Editor’s note: This story previously appeared in the 2014 edition of Young Influentials.
The best advice Mary Beth Storjohann has received is to walk through every door that opens for you.
Storjohann, 29, is a financial planner, speaker, writer and coach. She took her 10 years of industry experience and launched Workable Wealth in August 2013 to help 20- and 30-year-olds across the country make financial decisions.
Instead of working with stacks of paper and mahogany desks, she leverages technology using DropBox, Skype and Google Hangouts to coach her clients on the basics of money in their comfort zone. She uses social media to establish herself as a millennial finance expert.
“I’ve always been passionate about the basics,” Storjohann said. “Money can get really complicated in my industry. I was passionate about education and helping not just pre-retirees or people with a lot of money -- but people who feel like they don’t have a lot of money to feel like they can take control of it and manage their finances, too. That’s what drove me throughout the industry.”
She uses her personal connection to her clients’ experiences to relate to them and gain their trust.
“As a newlywed, as someone starting a family, I’m going through the same experiences at the same exact time. I’m current with how to go through them and in the market today,” Storjohann said.
Storjohann works with newlyweds when they’re trying to find out how to merge their finances or when they’re having kids and don’t know what types of wills or life insurance to get.

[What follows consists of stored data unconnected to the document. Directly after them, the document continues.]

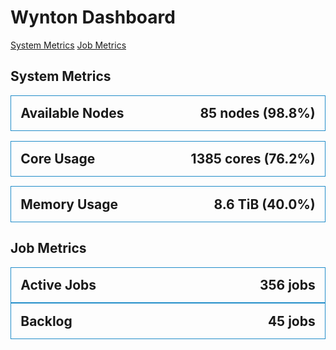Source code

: # Wynton Dashboard

<script src="https://cdn.plot.ly/plotly-latest.min.js"></script>

<p>
  <a class="btn btn-primary" data-toggle="collapse" href="#system-metrics" role="button" aria-expanded="false" aria-controls="system-metrics">System Metrics</a>
  <a class="btn btn-primary" data-toggle="collapse" href="#job-metrics"    role="button" aria-expanded="false" aria-controls="job-metrics">Job Metrics</a>
</p>

<div class="collapse in multi-collapse" id="system-metrics">
  <h2>System Metrics</h2>
  
  <div class="status-panel" style="border: 1px solid #228DC9; padding: 2ex; margin-bottom: 2ex;">
   <div style="font-size: 150%; font-weight: bold;">
    <span>Available Nodes</span><span style="float: right;">85 nodes (98.8%)</span>
   </div>
   <div id="ActiveNodes"></div>
  </div>
  
  <div class="status-panel" style="border: 1px solid #228DC9; padding: 2ex; margin-bottom: 2ex;">
   <div style="font-size: 150%; font-weight: bold;">
    <span>Core Usage</span><span style="float: right;">1385 cores (76.2%)</span>
   </div>
   <div id="CoreUsage"></div>
  </div>
  
  <div class="status-panel" style="border: 1px solid #228DC9; padding: 2ex; margin-bottom: 2ex;">
   <div style="font-size: 150%; font-weight: bold;">
    <span>Memory Usage</span><span style="float: right;">8.6 TiB (40.0%)</span>
   </div>
   <div id="MemoryUsage"></div>
  </div>
</div>


<div class="collapse in multi-collapse" id="job-metrics">
  <h2>Job Metrics</h2>

  <div class="status-panel" style="border: 1px solid #228DC9; padding: 2ex;">
   <div style="font-size: 150%; font-weight: bold;">
    <span>Active Jobs</span><span style="float: right;">356 jobs</span>
   </div>
   <div id="ActiveJobs"></div>
  </div>
  
  <div class="status-panel" style="border: 1px solid #228DC9; padding: 2ex;">
   <div style="font-size: 150%; font-weight: bold;">
    <span>Backlog</span><span style="float: right;">45 jobs</span>
   </div>
   <div id="QueueBacklog"></div>
  </div>
</div>


<script>
Plotly.d3.csv("https://raw.githubusercontent.com/plotly/datasets/master/finance-charts-apple.csv", function(err, rows) {
  function unpack(rows, key) {
    return rows.map(function(row) { return row[key]; });
  }

  var active_nodes = {
    type: "scatter",
    mode: "lines",
    name: 'Active Nodes',
    x: unpack(rows, 'Date'),
    y: unpack(rows, 'AAPL.High'),
    line: {color: '#23527c'}
  }

  var core_usage = {
    type: "scatter",
    mode: "lines",
    name: 'Core Usage',
    x: unpack(rows, 'Date'),
    y: unpack(rows, 'AAPL.High'),
    line: {color: '#23527c'}
  }

  var memory_usage = {
    type: "scatter",
    mode: "lines",
    name: 'Memory Usage',
    x: unpack(rows, 'Date'),
    y: unpack(rows, 'AAPL.High'),
    line: {color: '#23527c'}
  }

  var active_jobs = {
    type: "scatter",
    mode: "lines",
    name: 'Active Jobs',
    x: unpack(rows, 'Date'),
    y: unpack(rows, 'AAPL.High'),
    line: {color: '#23527c'}
  }

  var queued_jobs = {
    type: "scatter",
    mode: "lines",
    name: 'Queued Jobs',
    x: unpack(rows, 'Date'),
    y: unpack(rows, 'AAPL.High'),
    line: {color: '#23527c'}
  }

  var data = [active_nodes];
  
  var layout = {
    height: 150,
    margin: { l: 50, r: 30, b: 30, t: 30, pad: 4 },
    xaxis: {
      autorange: true,
      range: ['2015-02-17', '2017-02-16'],
      rangeselector: {buttons: [
          {
            count: 1,
            label: '1h',
            step: 'month',
            stepmode: 'backward'
          },
          {
            count: 3,
            label: '1d',
            step: 'month',
            stepmode: 'backward'
          },
          {
            count: 10,
            label: '1w',
            step: 'week',
            stepmode: 'backward'
          },
          {
            count: 20,
            label: '1m',
            step: 'month',
            stepmode: 'backward'
          },
          {
            count: 30,
            label: '1y',
            step: 'month',
            stepmode: 'backward'
          },
          {
	    step: 'all'
	  }
        ]},
/*      rangeslider: {range: ['2015-02-17', '2017-02-16']}, */
      type: 'date'
    },
    yaxis: {
      autorange: false,
      range: [0, 150],
      type: 'linear'
    }
  };
  
  Plotly.newPlot('ActiveNodes', data, layout);
  Plotly.newPlot('CoreUsage', data, layout);
  Plotly.newPlot('MemoryUsage', data, layout);
  Plotly.newPlot('ActiveJobs', data, layout);
  Plotly.newPlot('QueueBacklog', data, layout);
})
</script>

“People tend to seek out financial guidance when they’re going through some kind of transition or if they just want a second opinion,” Storjohann said.
Storjohann wanted to focus her practice on serving millennials. She wanted to have control of her brand and the messages she puts out there, and that’s why she decided to leave HoyleCohen, a local wealth advisory firm, in January to start her own business.
She is part of a Mastermind Group with six other financial planners across the country who discuss best practices, client situations and ways to move their businesses forward. The group embraces their competition and practice the “abundance mentality” to streamline their businesses to save money and time, and serve the clientele.
She measures her success by her clients’ satisfaction.
Money was always a “big topic” for Storjohann and her family -- “It was always talked about, always discussed and sometimes fought about,” she said.
“When I was working at the financial planning firm, I realized that you don’t have to let money control you -- it doesn’t have to be stressful," Storjohann said. "You can control it and, with planned organization, you can use it to live the life you want."
As a financial services major at San Diego State University, Storjohann realized that her friends and classmates could use the information she was gaining from her education: learning to budget for trips to Europe, paying off student loans and using a credit card responsibly.
“It was at that time that I got really passionate about educating my peers on financial planning,” Storjohann said.
Storjohann volunteers her expertise with the Wounded Warrior Project, where she has partnered through the Financial Planning Association to provide one-on-one financial planning.